Il nostro post sul blog, “Perché ci sono voluti 2 anni per un laboratorio di ricerca di Harvard per tornare alla ricerca” descrive come un laboratorio di ricerca ha accidentalmente associato un fenotipo di immunodeficienza a un allele knockout quando in realtà era dovuto a una mutazione nel particolare substrain C57BL / 6 su cui il knockout è stato reincrociato. Lerrore è stato scoperto quando il modello knockout è stato incrociato con un substrain C57BL / 6 da un altro fornitore e il fenotipo è stato perso. La maggior parte delle volte, sforzo, e le risorse utilizzate per chiarire il motivo per cui il team non è riuscito a replicare i risultati precedenti avrebbero potuto essere salvate se gli autori avessero utilizzato topi di controllo con lo stesso background genetico, come quello utilizzato per il backcross del modello knockout di interesse.
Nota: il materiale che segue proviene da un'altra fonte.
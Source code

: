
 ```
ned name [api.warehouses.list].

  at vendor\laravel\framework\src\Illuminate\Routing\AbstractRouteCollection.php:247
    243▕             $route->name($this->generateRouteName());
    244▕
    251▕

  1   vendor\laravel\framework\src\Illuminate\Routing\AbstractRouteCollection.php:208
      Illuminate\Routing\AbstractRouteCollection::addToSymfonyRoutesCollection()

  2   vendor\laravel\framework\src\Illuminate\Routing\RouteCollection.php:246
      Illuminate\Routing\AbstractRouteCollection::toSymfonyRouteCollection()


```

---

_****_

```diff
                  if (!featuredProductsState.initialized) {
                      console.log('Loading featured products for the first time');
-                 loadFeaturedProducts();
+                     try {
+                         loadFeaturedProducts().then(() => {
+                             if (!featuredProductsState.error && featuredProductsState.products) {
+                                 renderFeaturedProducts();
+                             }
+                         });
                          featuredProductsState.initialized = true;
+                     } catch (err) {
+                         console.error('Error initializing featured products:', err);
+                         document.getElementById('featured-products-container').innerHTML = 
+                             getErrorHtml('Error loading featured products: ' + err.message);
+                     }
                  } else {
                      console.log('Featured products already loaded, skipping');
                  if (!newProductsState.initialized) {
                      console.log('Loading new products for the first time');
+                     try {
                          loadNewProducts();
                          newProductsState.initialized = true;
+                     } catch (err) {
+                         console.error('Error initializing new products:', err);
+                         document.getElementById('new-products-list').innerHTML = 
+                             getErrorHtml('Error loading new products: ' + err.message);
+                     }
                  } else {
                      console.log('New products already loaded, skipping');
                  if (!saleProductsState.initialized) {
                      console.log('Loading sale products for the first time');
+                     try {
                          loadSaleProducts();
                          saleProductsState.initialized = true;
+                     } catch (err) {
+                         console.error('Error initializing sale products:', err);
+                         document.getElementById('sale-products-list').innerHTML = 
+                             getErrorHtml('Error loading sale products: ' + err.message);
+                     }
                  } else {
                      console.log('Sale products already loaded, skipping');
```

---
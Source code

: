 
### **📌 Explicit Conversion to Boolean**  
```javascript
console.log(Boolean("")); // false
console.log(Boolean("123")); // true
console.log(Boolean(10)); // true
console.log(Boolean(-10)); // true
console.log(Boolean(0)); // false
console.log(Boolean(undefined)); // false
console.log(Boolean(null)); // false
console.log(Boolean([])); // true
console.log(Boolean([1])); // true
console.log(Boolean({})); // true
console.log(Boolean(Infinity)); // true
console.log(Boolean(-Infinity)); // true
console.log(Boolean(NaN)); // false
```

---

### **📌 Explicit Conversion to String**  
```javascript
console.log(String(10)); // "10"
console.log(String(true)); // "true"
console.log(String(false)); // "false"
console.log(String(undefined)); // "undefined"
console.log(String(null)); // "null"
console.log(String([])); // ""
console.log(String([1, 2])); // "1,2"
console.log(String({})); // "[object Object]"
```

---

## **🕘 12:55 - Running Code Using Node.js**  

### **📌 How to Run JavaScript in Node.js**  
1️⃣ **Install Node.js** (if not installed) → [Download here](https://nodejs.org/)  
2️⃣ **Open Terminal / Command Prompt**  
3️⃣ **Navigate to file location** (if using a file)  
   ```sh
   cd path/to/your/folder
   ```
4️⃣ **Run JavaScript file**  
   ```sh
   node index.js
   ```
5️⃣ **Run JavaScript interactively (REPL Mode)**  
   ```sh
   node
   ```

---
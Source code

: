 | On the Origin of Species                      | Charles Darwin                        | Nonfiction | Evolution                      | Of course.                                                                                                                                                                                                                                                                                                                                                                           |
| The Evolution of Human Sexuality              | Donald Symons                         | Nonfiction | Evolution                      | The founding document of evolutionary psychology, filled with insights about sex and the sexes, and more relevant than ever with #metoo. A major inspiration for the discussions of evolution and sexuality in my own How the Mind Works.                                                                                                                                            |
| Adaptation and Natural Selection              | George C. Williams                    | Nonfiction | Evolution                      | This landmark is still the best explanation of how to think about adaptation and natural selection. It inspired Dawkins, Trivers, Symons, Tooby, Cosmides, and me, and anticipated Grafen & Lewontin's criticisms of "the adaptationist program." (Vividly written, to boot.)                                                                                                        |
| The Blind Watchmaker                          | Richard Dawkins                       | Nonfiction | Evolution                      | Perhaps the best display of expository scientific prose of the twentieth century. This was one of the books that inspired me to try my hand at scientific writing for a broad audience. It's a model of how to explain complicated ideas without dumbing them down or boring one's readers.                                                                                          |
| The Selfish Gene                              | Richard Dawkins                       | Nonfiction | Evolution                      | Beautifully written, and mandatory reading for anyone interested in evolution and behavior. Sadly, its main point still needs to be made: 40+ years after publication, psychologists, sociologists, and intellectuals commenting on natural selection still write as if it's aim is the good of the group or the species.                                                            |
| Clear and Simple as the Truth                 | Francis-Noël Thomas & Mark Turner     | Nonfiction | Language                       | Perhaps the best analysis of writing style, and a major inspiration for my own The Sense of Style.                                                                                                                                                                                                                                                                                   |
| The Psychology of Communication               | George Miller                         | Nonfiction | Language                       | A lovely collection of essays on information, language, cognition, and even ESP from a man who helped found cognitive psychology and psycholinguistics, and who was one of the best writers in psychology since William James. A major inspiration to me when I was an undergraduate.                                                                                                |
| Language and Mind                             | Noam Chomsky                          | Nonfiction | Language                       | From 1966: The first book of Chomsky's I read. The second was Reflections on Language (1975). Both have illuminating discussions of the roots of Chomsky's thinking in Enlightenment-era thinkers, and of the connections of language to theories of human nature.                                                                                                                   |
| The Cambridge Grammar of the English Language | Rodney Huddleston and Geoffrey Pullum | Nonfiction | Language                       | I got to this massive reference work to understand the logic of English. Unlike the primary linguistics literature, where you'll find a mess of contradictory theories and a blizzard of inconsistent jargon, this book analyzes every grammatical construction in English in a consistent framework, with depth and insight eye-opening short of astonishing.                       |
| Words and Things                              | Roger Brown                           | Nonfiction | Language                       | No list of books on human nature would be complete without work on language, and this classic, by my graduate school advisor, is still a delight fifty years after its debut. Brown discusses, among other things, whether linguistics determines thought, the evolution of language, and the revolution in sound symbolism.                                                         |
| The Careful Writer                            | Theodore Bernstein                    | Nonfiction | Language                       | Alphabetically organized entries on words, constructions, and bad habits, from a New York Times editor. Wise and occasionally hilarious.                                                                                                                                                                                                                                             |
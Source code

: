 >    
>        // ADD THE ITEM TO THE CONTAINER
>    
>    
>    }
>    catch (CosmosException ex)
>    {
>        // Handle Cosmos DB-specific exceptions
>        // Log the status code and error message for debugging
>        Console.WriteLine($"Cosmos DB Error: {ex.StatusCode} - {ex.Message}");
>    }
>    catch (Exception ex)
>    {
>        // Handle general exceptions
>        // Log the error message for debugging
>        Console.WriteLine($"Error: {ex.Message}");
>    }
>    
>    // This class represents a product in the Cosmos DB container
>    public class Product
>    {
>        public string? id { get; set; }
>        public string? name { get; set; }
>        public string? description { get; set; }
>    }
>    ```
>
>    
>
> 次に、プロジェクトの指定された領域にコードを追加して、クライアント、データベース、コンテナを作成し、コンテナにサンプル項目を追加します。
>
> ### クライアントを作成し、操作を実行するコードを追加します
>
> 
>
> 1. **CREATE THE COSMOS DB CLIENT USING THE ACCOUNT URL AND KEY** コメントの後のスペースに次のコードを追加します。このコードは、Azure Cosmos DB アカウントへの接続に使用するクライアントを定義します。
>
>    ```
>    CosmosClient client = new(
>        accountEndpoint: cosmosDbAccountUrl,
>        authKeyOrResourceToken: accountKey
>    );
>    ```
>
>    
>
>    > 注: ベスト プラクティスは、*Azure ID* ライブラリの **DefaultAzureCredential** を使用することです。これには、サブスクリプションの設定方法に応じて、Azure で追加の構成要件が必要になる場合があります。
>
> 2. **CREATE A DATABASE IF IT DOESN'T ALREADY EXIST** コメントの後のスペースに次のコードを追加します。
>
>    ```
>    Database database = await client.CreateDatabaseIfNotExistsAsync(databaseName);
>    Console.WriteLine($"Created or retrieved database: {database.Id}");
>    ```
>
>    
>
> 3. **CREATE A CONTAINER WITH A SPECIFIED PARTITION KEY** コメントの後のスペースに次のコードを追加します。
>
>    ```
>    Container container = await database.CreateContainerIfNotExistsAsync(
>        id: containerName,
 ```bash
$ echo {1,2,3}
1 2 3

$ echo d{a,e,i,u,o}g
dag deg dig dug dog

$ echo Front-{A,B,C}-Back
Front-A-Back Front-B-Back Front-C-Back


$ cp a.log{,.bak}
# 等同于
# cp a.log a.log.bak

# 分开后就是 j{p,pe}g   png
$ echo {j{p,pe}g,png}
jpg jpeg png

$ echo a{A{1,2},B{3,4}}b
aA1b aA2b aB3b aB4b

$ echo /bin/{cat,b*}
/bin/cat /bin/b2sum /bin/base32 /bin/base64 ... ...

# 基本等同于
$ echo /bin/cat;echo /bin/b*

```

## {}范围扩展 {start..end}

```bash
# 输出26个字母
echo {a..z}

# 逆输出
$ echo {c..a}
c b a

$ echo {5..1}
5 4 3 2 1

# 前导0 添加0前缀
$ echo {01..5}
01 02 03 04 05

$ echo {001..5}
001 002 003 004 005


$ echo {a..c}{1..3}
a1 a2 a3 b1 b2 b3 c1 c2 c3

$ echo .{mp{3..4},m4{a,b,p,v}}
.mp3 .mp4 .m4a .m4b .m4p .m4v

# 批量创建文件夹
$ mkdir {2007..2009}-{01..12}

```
Questo gene è protettivo o tossico?

Un altro esempio degno di nota proviene da un laboratorio del National Heart, Lung, and Blood Institute (parte dellNIH). Dopo aver testato gli effetti di un knockout Mapk9 (Jnk2) sul paracetamolo -danno epatico indotto utilizzando C57BL / 6J come controlli wild-type , i risultati sono stati contrari alle aspettative. Quando ripetuto utilizzando C57BL / 6NJ (C57BL / 6N importato in JAX da NIH nel 2005) come controlli wild type, il fenotipo dei knockout Mapk9 rientrava esattamente tra il fenotipo per C57BL / 6J e C57BL / 6NJ (vedi Figura).

I ricercatori si sono trovati in una situazione in cui potevano interpretare i loro dati in due modi opposti, a seconda del controllo utilizzato. Se il C57BL / 6J utilizzato come controlli, i dati indicavano che MAPk9 era epatoprotettivo. Se usavano C57BL / 6NJ come controlli, MAPK9 sembrava essere epatotossico.

Figura 1. Conclusioni sui dati differiscono a seconda della selezione del ceppo di controllo. I topi sono stati trattati con acetaminofene (APAP, 300 mg / kg per via intraperitoneale). Il danno epatico è stato valutato 24 ore dopo il trattamento misurando lattività sierica dellalanina aminotransferasi (ALT).

Fortunatamente, i ricercatori sono stati in grado di determinare che il knockout di Mapk9 era su uno sfondo C57BL / 6N e hanno concluso che il era epatotossico.Tuttavia, pensa con quanta facilità questi dati avrebbero potuto essere interpretati erroneamente e quanto spesso tali errori vengono completamente ignorati, portando a risultati non riproducibili!

Pertanto, essere avvisati e assicurarsi di conoscere non solo la varietà innata, ma anche il substrain dei topi che stai usando per gli esperimenti in modo da scegliere i controlli giusti e produrre dati significativi affidabili. Ricorda, non esiste una varietà di topi C57BL / 6, cè sempre un nome più lungo!